You have a DataFrame in Python. Moments later it’s rendered in a browser — scrollable, formatted, with histograms in the summary row. What happened in between?

This article traces the full path: column renaming, type coercion, Parquet encoding, base64 transport, hyparquet decoding, and finally the displayer/formatter system that turns raw values into what you see on screen.
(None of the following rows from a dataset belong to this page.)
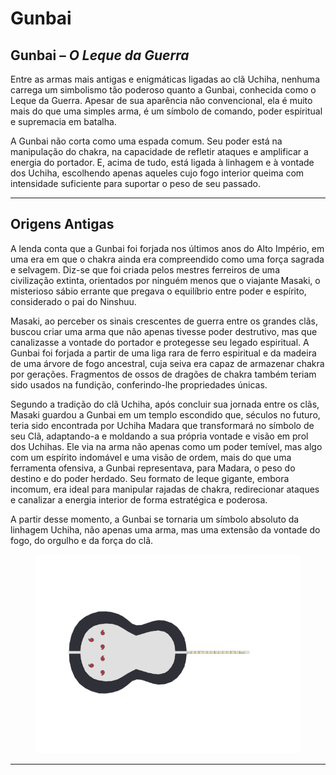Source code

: # Gunbai

## &#x20;Gunbai – _O Leque da Guerra_

&#x20;Entre as armas mais antigas e enigmáticas ligadas ao clã Uchiha, nenhuma carrega um simbolismo tão poderoso quanto a Gunbai, conhecida como o Leque da Guerra. Apesar de sua aparência não convencional, ela é muito mais do que uma simples arma, é um símbolo de comando, poder espiritual e supremacia em batalha.

&#x20;A Gunbai não corta como uma espada comum. Seu poder está na manipulação do chakra, na capacidade de refletir ataques e amplificar a energia do portador. E, acima de tudo, está ligada à linhagem e à vontade dos Uchiha, escolhendo apenas aqueles cujo fogo interior queima com intensidade suficiente para suportar o peso de seu passado.

***

## Origens Antigas

&#x20;A lenda conta que a Gunbai foi forjada nos últimos anos do Alto Império, em uma era em que o chakra ainda era compreendido como uma força sagrada e selvagem. Diz-se que foi criada pelos mestres ferreiros de uma civilização extinta, orientados por ninguém menos que o viajante Masaki, o misterioso sábio errante que pregava o equilíbrio entre poder e espírito, considerado o pai do Ninshuu.

&#x20;Masaki, ao perceber os sinais crescentes de guerra entre os grandes clãs, buscou criar uma arma que não apenas tivesse poder destrutivo, mas que canalizasse a vontade do portador e protegesse seu legado espiritual. A Gunbai foi forjada a partir de uma liga rara de ferro espiritual e da madeira de uma árvore de fogo ancestral, cuja seiva era capaz de armazenar chakra por gerações. Fragmentos de ossos de dragões de chakra também teriam sido usados na fundição, conferindo-lhe propriedades únicas.

&#x20;Segundo a tradição do clã Uchiha, após concluir sua jornada entre os clãs, Masaki guardou a Gunbai em um templo escondido que, séculos no futuro, teria sido encontrada por Uchiha Madara que transformará no símbolo de seu Clã, adaptando-a e moldando a sua própria vontade e visão em prol dos Uchihas. Ele via na arma não apenas como um poder temível, mas algo com um espírito indomável e uma visão de ordem, mais do que uma ferramenta ofensiva, a Gunbai representava, para Madara, o peso do destino e do poder herdado. Seu formato de leque gigante, embora incomum, era ideal para manipular rajadas de chakra, redirecionar ataques e canalizar a energia interior de forma estratégica e poderosa.

&#x20;A partir desse momento, a Gunbai se tornaria um símbolo absoluto da linhagem Uchiha, não apenas uma arma, mas uma extensão da vontade do fogo, do orgulho e da força do clã.

<figure><img src="../../../.gitbook/assets/image (40).png" alt=""><figcaption></figcaption></figure>

***
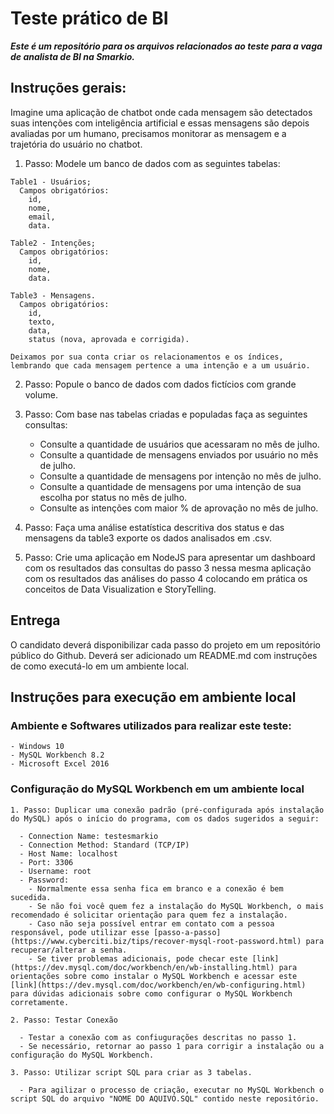 # Teste prático de BI
**_Este é um repositório para os arquivos relacionados ao teste para a vaga de analista de BI na Smarkio._**

## Instruções gerais:

  Imagine uma aplicação de chatbot onde cada mensagem são detectados suas intenções com inteligência artificial e essas mensagens são depois avaliadas por um humano, precisamos monitorar as mensagem e a trajetória do usuário no chatbot.

  1. Passo: Modele um banco de dados com as seguintes tabelas:
    
    Table1 - Usuários;
      Campos obrigatórios:
        id,
        nome,
        email,
        data.
        
    Table2 - Intenções;
      Campos obrigatórios:
        id,
        nome,
        data.
        
    Table3 - Mensagens.
      Campos obrigatórios:
        id,
        texto,
        data,
        status (nova, aprovada e corrigida).

    Deixamos por sua conta criar os relacionamentos e os índices, lembrando que cada mensagem pertence a uma intenção e a um usuário.

  2. Passo: Popule o banco de dados com dados fictícios com grande volume.

  3. Passo: Com base nas tabelas criadas e populadas faça as seguintes consultas:
      - Consulte a quantidade de usuários que acessaram no mês de julho.
      - Consulte a quantidade de mensagens enviados por usuário no mês de julho.
      - Consulte a quantidade de mensagens por intenção no mês de julho.
      - Consulte a quantidade de mensagens por uma intenção de sua escolha por status no mês de julho.
      - Consulte as intenções com maior % de aprovação no mês de julho. 

  4. Passo: Faça uma análise estatística descritiva dos status e das mensagens da table3 exporte os dados analisados em .csv.

  5. Passo: Crie uma aplicação em NodeJS para apresentar um dashboard com os resultados das consultas do passo 3 nessa mesma aplicação com os resultados das análises do passo 4 colocando em prática os conceitos de Data Visualization e StoryTelling.

## Entrega
  O candidato deverá disponibilizar cada passo do projeto em um repositório público do Github. Deverá ser adicionado um README.md com instruções de como executá-lo em um ambiente local.

## Instruções para execução em ambiente local

### Ambiente e Softwares utilizados para realizar este teste: 
    - Windows 10
    - MySQL Workbench 8.2
    - Microsoft Excel 2016
    
  
### Configuração do MySQL Workbench em um ambiente local
  
    1. Passo: Duplicar uma conexão padrão (pré-configurada após instalação do MySQL) após o início do programa, com os dados sugeridos a seguir:
    
      - Connection Name: testesmarkio
      - Connection Method: Standard (TCP/IP)
      - Host Name: localhost
      - Port: 3306
      - Username: root
      - Password: 
        - Normalmente essa senha fica em branco e a conexão é bem sucedida. 
        - Se não foi você quem fez a instalação do MySQL Workbench, o mais recomendado é solicitar orientação para quem fez a instalação.
        - Caso não seja possível entrar em contato com a pessoa responsável, pode utilizar esse [passo-a-passo](https://www.cyberciti.biz/tips/recover-mysql-root-password.html) para recuperar/alterar a senha.
        - Se tiver problemas adicionais, pode checar este [link](https://dev.mysql.com/doc/workbench/en/wb-installing.html) para orientações sobre como instalar o MySQL Workbench e acessar este [link](https://dev.mysql.com/doc/workbench/en/wb-configuring.html) para dúvidas adicionais sobre como configurar o MySQL Workbench corretamente.
      
    2. Passo: Testar Conexão
    
      - Testar a conexão com as confiugurações descritas no passo 1. 
      - Se necessário, retornar ao passo 1 para corrigir a instalação ou a configuração do MySQL Workbench.
      
    3. Passo: Utilizar script SQL para criar as 3 tabelas.
    
      - Para agilizar o processo de criação, executar no MySQL Workbench o script SQL do arquivo "NOME DO AQUIVO.SQL" contido neste repositório.
  


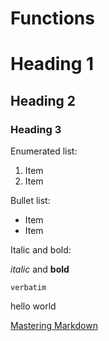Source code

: # Functions

# Heading 1

## Heading 2

### Heading 3

Enumerated list:

1. Item
2. Item

Bullet list:

* Item
* Item

Italic and bold:

*italic* and **bold**

`verbatim`

hello world


[Mastering Markdown](https://guides.github.com/features/mastering-markdown/)
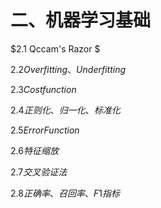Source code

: # 二、机器学习基础

$2.1 Qccam's Razor $

$2.2 Overfitting、Underfitting$

$2.3 Costfunction$

$2.4 正则化、归一化、标准化$

$2.5 Error Function$

$2.6 特征缩放$

$2.7 交叉验证法$

$2.8 正确率、召回率、F1指标$



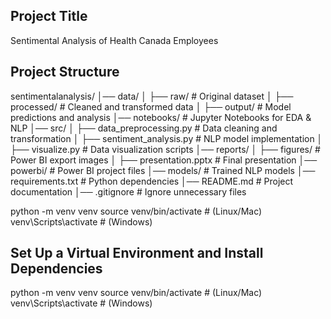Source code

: ## Project Title
Sentimental Analysis of Health Canada Employees

## Project Structure
sentimentalanalysis/
│── data/
│   ├── raw/                   # Original dataset
│   ├── processed/             # Cleaned and transformed data
│   ├── output/                # Model predictions and analysis
│── notebooks/                 # Jupyter Notebooks for EDA & NLP
│── src/
│   ├── data_preprocessing.py  # Data cleaning and transformation
│   ├── sentiment_analysis.py  # NLP model implementation
│   ├── visualize.py           # Data visualization scripts
│── reports/
│   ├── figures/               # Power BI export images
│   ├── presentation.pptx      # Final presentation
│── powerbi/                   # Power BI project files
│── models/                    # Trained NLP models
│── requirements.txt           # Python dependencies
│── README.md                  # Project documentation
│── .gitignore                 # Ignore unnecessary files

python -m venv venv
source venv/bin/activate  # (Linux/Mac)
venv\Scripts\activate     # (Windows)

## Set Up a Virtual Environment and Install Dependencies
python -m venv venv
source venv/bin/activate  # (Linux/Mac)
venv\Scripts\activate     # (Windows)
Column renaming: why everything becomes a, b, c

The very first thing buckaroo does when serializing a DataFrame is rename every column. The original column "revenue" becomes a. "cost" becomes b. The 27th column becomes aa, then ab, ac, and so on — base-26 using lowercase ASCII.

# buckaroo/df_util.py
def to_chars(n: int) -> str:
    digits = to_digits(n, 26)
    return "".join(map(lambda x: chr(x + 97), digits))

def old_col_new_col(df):
    return [(orig, to_chars(i)) for i, orig in enumerate(df.columns)]

Why? Three reasons:

  1. Column names can be anything. Tuples (from MultiIndex), integers, strings with spaces and special characters, even a column literally called "index". Parquet column names must be strings. AG-Grid field names should be simple identifiers. Renaming to a, b, c sidesteps every edge case at once.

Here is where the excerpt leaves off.